Peut-être est-ce pour cette raison que Charlotte Falcini a choisi le jeu de patience, ce travail de tension et ce rapport tangible à la matière qu'elle affronte pour se confronter à elle-même. Le couple toujours, version dualité intérieure. Et le dualisme de l'artiste est mis à l'épreuve dans l'alternative du choix : être dans la douceur ou la violence.
La faïence autorise cette dichotomie : il faut la poncer longuement pour amorcer une courbe tout en redoutant à chaque étape « la casse ».
« La faïence sèche c'est plus fragile que le grès et la température de cuisson -1000°- renforce cette fragilité » précise l'artiste.
Charlotte Falcini a élaboré une technique qui lui est spécifique à partir du nériage mais elle déborde du concept de la sculpture pour basculer dans l'installation. Peut-être en référence à sa formation de plasticienne à la Villa Arson où elle a relevé le défi de faire revivre l'Atelier céramique quelque peu déserté car associé à des pratiques traditionnelles.
Formée au tournage par la Japonaise Yoko Gunji, Charlotte Falcini en voit « de toutes les couleurs » avec le nériage. Au propre comme au figuré puisqu'elle découpe ses carreaux ou ses bandeaux de terre à l'ancienne sans croûteuse par tâtonnements et expérimentations. Jusqu'à mettre au point ces veines colorées qui sillonnent la forme et l'exacerbent.
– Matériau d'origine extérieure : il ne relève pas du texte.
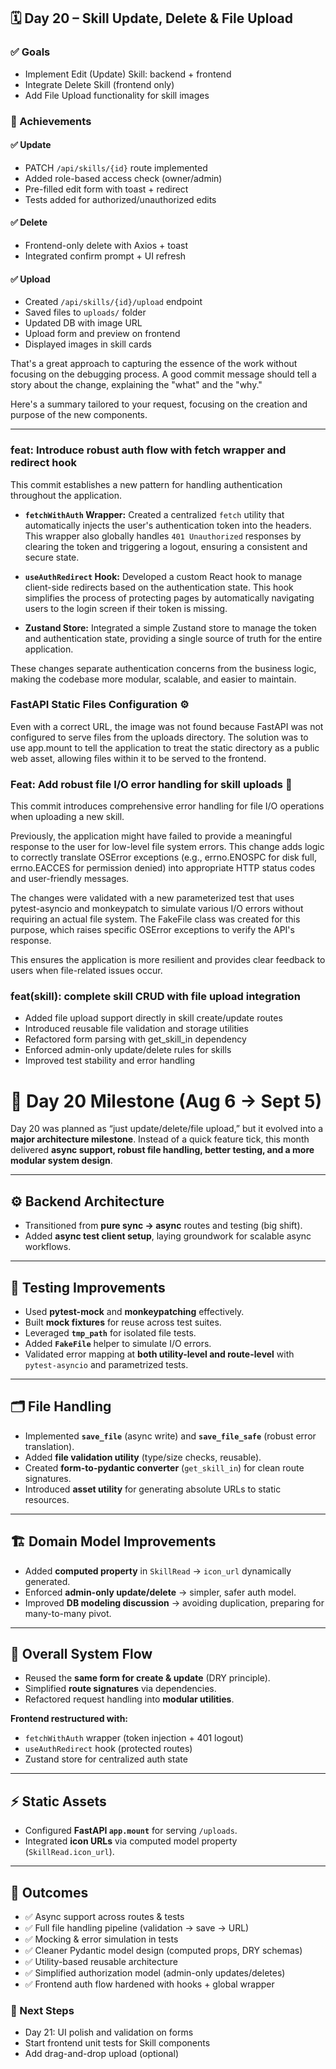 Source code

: ## 🗓️ Day 20 – Skill Update, Delete & File Upload

### ✅ Goals
- Implement Edit (Update) Skill: backend + frontend
- Integrate Delete Skill (frontend only)
- Add File Upload functionality for skill images

### 🚀 Achievements

#### ✅ Update
- PATCH `/api/skills/{id}` route implemented
- Added role-based access check (owner/admin)
- Pre-filled edit form with toast + redirect
- Tests added for authorized/unauthorized edits

#### ✅ Delete
- Frontend-only delete with Axios + toast
- Integrated confirm prompt + UI refresh

#### ✅ Upload
- Created `/api/skills/{id}/upload` endpoint
- Saved files to `uploads/` folder
- Updated DB with image URL
- Upload form and preview on frontend
- Displayed images in skill cards

That's a great approach to capturing the essence of the work without focusing on the debugging process. A good commit message should tell a story about the change, explaining the "what" and the "why."

Here's a summary tailored to your request, focusing on the creation and purpose of the new components.

-----

### feat: Introduce robust auth flow with fetch wrapper and redirect hook

This commit establishes a new pattern for handling authentication throughout the application.

- **`fetchWithAuth` Wrapper:** Created a centralized `fetch` utility that automatically injects the user's authentication token into the headers. This wrapper also globally handles `401 Unauthorized` responses by clearing the token and triggering a logout, ensuring a consistent and secure state.

- **`useAuthRedirect` Hook:** Developed a custom React hook to manage client-side redirects based on the authentication state. This hook simplifies the process of protecting pages by automatically navigating users to the login screen if their token is missing.

- **Zustand Store:** Integrated a simple Zustand store to manage the token and authentication state, providing a single source of truth for the entire application.

These changes separate authentication concerns from the business logic, making the codebase more modular, scalable, and easier to maintain.

### FastAPI Static Files Configuration ⚙️

Even with a correct URL, the image was not found because FastAPI was not configured to serve files from the uploads directory. The solution was to use app.mount to tell the application to treat the static directory as a public web asset, allowing files within it to be served to the frontend.

### Feat: Add robust file I/O error handling for skill uploads 📁

This commit introduces comprehensive error handling for file I/O operations when uploading a new skill.

Previously, the application might have failed to provide a meaningful response to the user for low-level file system errors. This change adds logic to correctly translate OSError exceptions (e.g., errno.ENOSPC for disk full, errno.EACCES for permission denied) into appropriate HTTP status codes and user-friendly messages.

The changes were validated with a new parameterized test that uses pytest-asyncio and monkeypatch to simulate various I/O errors without requiring an actual file system. The FakeFile class was created for this purpose, which raises specific OSError exceptions to verify the API's response.

This ensures the application is more resilient and provides clear feedback to users when file-related issues occur.

### feat(skill): complete skill CRUD with file upload integration

- Added file upload support directly in skill create/update routes
- Introduced reusable file validation and storage utilities
- Refactored form parsing with get_skill_in dependency
- Enforced admin-only update/delete rules for skills
- Improved test stability and error handling


# 🚀 Day 20 Milestone (Aug 6 → Sept 5)

Day 20 was planned as “just update/delete/file upload,” but it evolved into a **major architecture milestone**.
Instead of a quick feature tick, this month delivered **async support, robust file handling, better testing, and a more modular system design**.

---

## ⚙️ Backend Architecture
- Transitioned from **pure sync → async** routes and testing (big shift).
- Added **async test client setup**, laying groundwork for scalable async workflows.

---

## 🧪 Testing Improvements
- Used **pytest-mock** and **monkeypatching** effectively.
- Built **mock fixtures** for reuse across test suites.
- Leveraged **`tmp_path`** for isolated file tests.
- Added **`FakeFile`** helper to simulate I/O errors.
- Validated error mapping at **both utility-level and route-level** with `pytest-asyncio` and parametrized tests.

---

## 🗂️ File Handling
- Implemented **`save_file`** (async write) and **`save_file_safe`** (robust error translation).
- Added **file validation utility** (type/size checks, reusable).
- Created **form-to-pydantic converter** (`get_skill_in`) for clean route signatures.
- Introduced **asset utility** for generating absolute URLs to static resources.

---

## 🏗️ Domain Model Improvements
- Added **computed property** in `SkillRead` → `icon_url` dynamically generated.
- Enforced **admin-only update/delete** → simpler, safer auth model.
- Improved **DB modeling discussion** → avoiding duplication, preparing for many-to-many pivot.

---

## 🧩 Overall System Flow
- Reused the **same form for create & update** (DRY principle).
- Simplified **route signatures** via dependencies.
- Refactored request handling into **modular utilities**.

**Frontend restructured with:**
- `fetchWithAuth` wrapper (token injection + 401 logout)
- `useAuthRedirect` hook (protected routes)
- Zustand store for centralized auth state

---

## ⚡ Static Assets
- Configured **FastAPI `app.mount`** for serving `/uploads`.
- Integrated **icon URLs** via computed model property (`SkillRead.icon_url`).

---

## 🎯 Outcomes
- ✅ Async support across routes & tests
- ✅ Full file handling pipeline (validation → save → URL)
- ✅ Mocking & error simulation in tests
- ✅ Cleaner Pydantic model design (computed props, DRY schemas)
- ✅ Utility-based reusable architecture
- ✅ Simplified authorization model (admin-only updates/deletes)
- ✅ Frontend auth flow hardened with hooks + global wrapper



### 🔄 Next Steps
- Day 21: UI polish and validation on forms
- Start frontend unit tests for Skill components
- Add drag-and-drop upload (optional)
Charlotte Falcini se réfère à l'Arte Povera et « Support/Surface » ; elle aime « faire quelque chose avec rien ». Les apparences esthétiques sont trompeuses, c'est bien le concept son point de départ, en l'occurrence l'amour réduit à l'archétype.
GALVIN Jérôme
Le 11 Mars 1975, vers 6h, Je suis en siège dans le ventre de ma mère. Le docteur lui ouvre le ventre. Je nais. Je grandis dans une ferme, la Campagne du Serre à Moustiers Sainte Marie sans frère ni soeur. Pour jouer, j'ai la nature, les animaux et surtout l'horizon du plateau de Valensole. Je rêve de la ville et de ses lumières. Je pense devenir quelqu'un d'important ( genre star...). Je dessine depuis toujours. C'est la seule chose que je trouve pour me faire remarquer à l'école. Depuis l'enfance, faire partie d'un groupe, du lot et devenir invisible me terrifie.
A la sortie du collège, je dessine toujours et décide d'en faire un métier. Etant trop raisonnable pour espérer devenir un nouveau Picasso, je choisis une formation de décorateur céramique. Je peindrai dans des assiettes, c'est un bon compromis... Dans mon village, j'aurai du travail ; c'est concret, ça me rassure. En 1992, je sors avec le C.A.P qu'il me faut du lycée Léonard de Vinci d'Antibes. J'ai 18 ans. Pendant 6 ans, je vais d'un atelier à un autre et prend ce qu'il y a à prendre. De certains, j'apprends la qualité, d'autres le rendement. En 1998, je craque et démissionne.
Je deviens artisan. Les premières créations arrivent. Je m'inscris aux Beaux Arts de Dignes et tombe amoureux de la gravure. Maintenant, céramique, gravure, peinture collage et autres sont à l'honneur.
L'important pour moi est de prendre des risques, de ne pas se cacher derrière ses créations et de se dévoiler. Parler de moi, c'est parler des autres. Je ne suis pas exceptionnel - c'est sûr.
J'ai choisi l'art. Je continue.
Jérôme GALVIN
GOBAT Marie-Laure
Marie-Laure Gobat met en volume du tissu, le coud, le pince, l'agrafe, l'enduit avec de la barbotine. A la cuisson, le tissu disparaît, la porcelaine se fige, le squelette diaphane devient armature. Cette démarche de recouvrement du textile par la porcelaine met en évidence la mémoire ce matériaux sa capacité à absorber et enregistrer. L'utilisation originale et cohérente de cette mémoire a rendu ses petites architectures textiles aussi impérieuses et énigmatiques que des armures. Peu spectaculaires, sans grandiloquence, les premières séries étaient si fines qu'elles paraissaient devoir s'effondrer au toucher. Puis les objets se sont affirmés jusqu'à revêtir une présence insistante et complexe, tels des morceaux de corps à habiter par le regard, le toucher. Un tel langage plastique, qui entreprend d'établir le rapport de l'enveloppe textile au contenant céramique induit inévitablement l'expression du corps et trouve des connexions évidentes avec les sentiments humains.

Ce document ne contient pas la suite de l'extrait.